Start of The data
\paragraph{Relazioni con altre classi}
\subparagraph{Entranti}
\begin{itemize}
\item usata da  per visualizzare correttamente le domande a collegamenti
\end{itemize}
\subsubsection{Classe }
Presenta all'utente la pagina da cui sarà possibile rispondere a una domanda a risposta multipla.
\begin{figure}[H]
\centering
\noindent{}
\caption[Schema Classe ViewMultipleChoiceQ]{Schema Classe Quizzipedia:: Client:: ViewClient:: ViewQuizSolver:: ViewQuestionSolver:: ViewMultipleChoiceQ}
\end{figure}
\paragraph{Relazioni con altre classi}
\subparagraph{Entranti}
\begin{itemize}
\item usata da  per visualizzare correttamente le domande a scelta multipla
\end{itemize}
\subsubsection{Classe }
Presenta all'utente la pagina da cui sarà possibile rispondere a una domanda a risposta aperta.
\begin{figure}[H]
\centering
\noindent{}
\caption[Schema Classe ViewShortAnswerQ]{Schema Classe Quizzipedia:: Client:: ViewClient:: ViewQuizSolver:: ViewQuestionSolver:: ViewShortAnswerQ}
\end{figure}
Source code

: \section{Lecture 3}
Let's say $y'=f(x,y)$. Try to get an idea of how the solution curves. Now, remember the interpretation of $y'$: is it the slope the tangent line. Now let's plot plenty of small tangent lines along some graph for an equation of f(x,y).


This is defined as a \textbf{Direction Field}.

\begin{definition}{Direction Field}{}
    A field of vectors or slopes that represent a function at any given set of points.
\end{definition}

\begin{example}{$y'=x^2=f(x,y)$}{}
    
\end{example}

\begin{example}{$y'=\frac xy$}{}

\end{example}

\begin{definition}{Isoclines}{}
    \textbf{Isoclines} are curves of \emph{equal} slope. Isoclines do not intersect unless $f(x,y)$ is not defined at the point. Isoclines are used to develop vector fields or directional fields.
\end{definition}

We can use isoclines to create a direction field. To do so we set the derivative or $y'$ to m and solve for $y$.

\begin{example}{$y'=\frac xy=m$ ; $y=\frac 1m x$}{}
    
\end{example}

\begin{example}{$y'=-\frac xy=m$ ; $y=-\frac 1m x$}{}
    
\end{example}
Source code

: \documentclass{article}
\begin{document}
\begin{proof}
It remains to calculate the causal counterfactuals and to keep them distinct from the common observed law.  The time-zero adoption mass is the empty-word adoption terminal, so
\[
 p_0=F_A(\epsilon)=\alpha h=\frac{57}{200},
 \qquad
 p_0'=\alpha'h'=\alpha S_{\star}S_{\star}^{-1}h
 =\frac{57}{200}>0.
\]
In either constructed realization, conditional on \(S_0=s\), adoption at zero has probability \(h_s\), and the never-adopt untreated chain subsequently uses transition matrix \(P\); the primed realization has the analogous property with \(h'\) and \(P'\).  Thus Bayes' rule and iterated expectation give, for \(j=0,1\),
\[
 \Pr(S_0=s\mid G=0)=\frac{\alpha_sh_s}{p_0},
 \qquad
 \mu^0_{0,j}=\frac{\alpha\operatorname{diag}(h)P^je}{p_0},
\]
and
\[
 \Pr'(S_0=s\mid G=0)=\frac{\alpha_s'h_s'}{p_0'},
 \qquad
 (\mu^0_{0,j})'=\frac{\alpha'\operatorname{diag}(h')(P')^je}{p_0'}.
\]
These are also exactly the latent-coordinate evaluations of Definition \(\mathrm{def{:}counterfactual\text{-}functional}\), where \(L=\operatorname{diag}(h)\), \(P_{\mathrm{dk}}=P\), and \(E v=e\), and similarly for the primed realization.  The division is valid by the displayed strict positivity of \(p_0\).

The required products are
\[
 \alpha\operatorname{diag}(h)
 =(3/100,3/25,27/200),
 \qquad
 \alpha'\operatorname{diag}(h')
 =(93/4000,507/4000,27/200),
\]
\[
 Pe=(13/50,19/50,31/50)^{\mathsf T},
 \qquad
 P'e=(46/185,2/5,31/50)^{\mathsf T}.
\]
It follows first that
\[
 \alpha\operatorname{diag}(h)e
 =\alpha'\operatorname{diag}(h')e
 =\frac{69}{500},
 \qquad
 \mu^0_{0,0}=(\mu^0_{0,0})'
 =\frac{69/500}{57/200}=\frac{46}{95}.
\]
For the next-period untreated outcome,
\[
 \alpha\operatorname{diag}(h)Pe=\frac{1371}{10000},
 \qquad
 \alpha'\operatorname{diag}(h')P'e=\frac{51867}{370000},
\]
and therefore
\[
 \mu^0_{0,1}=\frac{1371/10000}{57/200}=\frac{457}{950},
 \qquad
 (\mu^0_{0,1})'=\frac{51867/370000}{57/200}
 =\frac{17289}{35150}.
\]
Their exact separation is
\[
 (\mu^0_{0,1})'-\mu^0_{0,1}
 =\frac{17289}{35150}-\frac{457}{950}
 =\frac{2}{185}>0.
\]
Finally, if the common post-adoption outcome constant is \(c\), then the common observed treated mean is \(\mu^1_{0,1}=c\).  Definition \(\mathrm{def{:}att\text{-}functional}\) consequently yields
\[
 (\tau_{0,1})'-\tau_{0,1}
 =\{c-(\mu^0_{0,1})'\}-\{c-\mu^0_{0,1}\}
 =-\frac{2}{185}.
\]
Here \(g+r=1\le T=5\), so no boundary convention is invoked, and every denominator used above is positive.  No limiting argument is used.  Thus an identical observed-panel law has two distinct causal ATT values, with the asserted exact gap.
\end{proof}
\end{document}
End of The data
Exercise: Output the data in full, exactly as it stands.

Result of the exercise:
\paragraph{Relazioni con altre classi}
\subparagraph{Entranti}
\begin{itemize}
\item usata da  per visualizzare correttamente le domande a collegamenti
\end{itemize}
\subsubsection{Classe }
Presenta all'utente la pagina da cui sarà possibile rispondere a una domanda a risposta multipla.
\begin{figure}[H]
\centering
\noindent{}
\caption[Schema Classe ViewMultipleChoiceQ]{Schema Classe Quizzipedia:: Client:: ViewClient:: ViewQuizSolver:: ViewQuestionSolver:: ViewMultipleChoiceQ}
\end{figure}
\paragraph{Relazioni con altre classi}
\subparagraph{Entranti}
\begin{itemize}
\item usata da  per visualizzare correttamente le domande a scelta multipla
\end{itemize}
\subsubsection{Classe }
Presenta all'utente la pagina da cui sarà possibile rispondere a una domanda a risposta aperta.
\begin{figure}[H]
\centering
\noindent{}
\caption[Schema Classe ViewShortAnswerQ]{Schema Classe Quizzipedia:: Client:: ViewClient:: ViewQuizSolver:: ViewQuestionSolver:: ViewShortAnswerQ}
\end{figure}
Source code

: \section{Lecture 3}
Let's say $y'=f(x,y)$. Try to get an idea of how the solution curves. Now, remember the interpretation of $y'$: is it the slope the tangent line. Now let's plot plenty of small tangent lines along some graph for an equation of f(x,y).


This is defined as a \textbf{Direction Field}.

\begin{definition}{Direction Field}{}
    A field of vectors or slopes that represent a function at any given set of points.
\end{definition}

\begin{example}{$y'=x^2=f(x,y)$}{}
    
\end{example}

\begin{example}{$y'=\frac xy$}{}

\end{example}

\begin{definition}{Isoclines}{}
    \textbf{Isoclines} are curves of \emph{equal} slope. Isoclines do not intersect unless $f(x,y)$ is not defined at the point. Isoclines are used to develop vector fields or directional fields.
\end{definition}

We can use isoclines to create a direction field. To do so we set the derivative or $y'$ to m and solve for $y$.

\begin{example}{$y'=\frac xy=m$ ; $y=\frac 1m x$}{}
    
\end{example}

\begin{example}{$y'=-\frac xy=m$ ; $y=-\frac 1m x$}{}
    
\end{example}
Source code

: \documentclass{article}
\begin{document}
\begin{proof}
It remains to calculate the causal counterfactuals and to keep them distinct from the common observed law.  The time-zero adoption mass is the empty-word adoption terminal, so
\[
 p_0=F_A(\epsilon)=\alpha h=\frac{57}{200},
 \qquad
 p_0'=\alpha'h'=\alpha S_{\star}S_{\star}^{-1}h
 =\frac{57}{200}>0.
\]
In either constructed realization, conditional on \(S_0=s\), adoption at zero has probability \(h_s\), and the never-adopt untreated chain subsequently uses transition matrix \(P\); the primed realization has the analogous property with \(h'\) and \(P'\).  Thus Bayes' rule and iterated expectation give, for \(j=0,1\),
\[
 \Pr(S_0=s\mid G=0)=\frac{\alpha_sh_s}{p_0},
 \qquad
 \mu^0_{0,j}=\frac{\alpha\operatorname{diag}(h)P^je}{p_0},
\]
and
\[
 \Pr'(S_0=s\mid G=0)=\frac{\alpha_s'h_s'}{p_0'},
 \qquad
 (\mu^0_{0,j})'=\frac{\alpha'\operatorname{diag}(h')(P')^je}{p_0'}.
\]
These are also exactly the latent-coordinate evaluations of Definition \(\mathrm{def{:}counterfactual\text{-}functional}\), where \(L=\operatorname{diag}(h)\), \(P_{\mathrm{dk}}=P\), and \(E v=e\), and similarly for the primed realization.  The division is valid by the displayed strict positivity of \(p_0\).

The required products are
\[
 \alpha\operatorname{diag}(h)
 =(3/100,3/25,27/200),
 \qquad
 \alpha'\operatorname{diag}(h')
 =(93/4000,507/4000,27/200),
\]
\[
 Pe=(13/50,19/50,31/50)^{\mathsf T},
 \qquad
 P'e=(46/185,2/5,31/50)^{\mathsf T}.
\]
It follows first that
\[
 \alpha\operatorname{diag}(h)e
 =\alpha'\operatorname{diag}(h')e
 =\frac{69}{500},
 \qquad
 \mu^0_{0,0}=(\mu^0_{0,0})'
 =\frac{69/500}{57/200}=\frac{46}{95}.
\]
For the next-period untreated outcome,
\[
 \alpha\operatorname{diag}(h)Pe=\frac{1371}{10000},
 \qquad
 \alpha'\operatorname{diag}(h')P'e=\frac{51867}{370000},
\]
and therefore
\[
 \mu^0_{0,1}=\frac{1371/10000}{57/200}=\frac{457}{950},
 \qquad
 (\mu^0_{0,1})'=\frac{51867/370000}{57/200}
 =\frac{17289}{35150}.
\]
Their exact separation is
\[
 (\mu^0_{0,1})'-\mu^0_{0,1}
 =\frac{17289}{35150}-\frac{457}{950}
 =\frac{2}{185}>0.
\]
Finally, if the common post-adoption outcome constant is \(c\), then the common observed treated mean is \(\mu^1_{0,1}=c\).  Definition \(\mathrm{def{:}att\text{-}functional}\) consequently yields
\[
 (\tau_{0,1})'-\tau_{0,1}
 =\{c-(\mu^0_{0,1})'\}-\{c-\mu^0_{0,1}\}
 =-\frac{2}{185}.
\]
Here \(g+r=1\le T=5\), so no boundary convention is invoked, and every denominator used above is positive.  No limiting argument is used.  Thus an identical observed-panel law has two distinct causal ATT values, with the asserted exact gap.
\end{proof}
\end{document}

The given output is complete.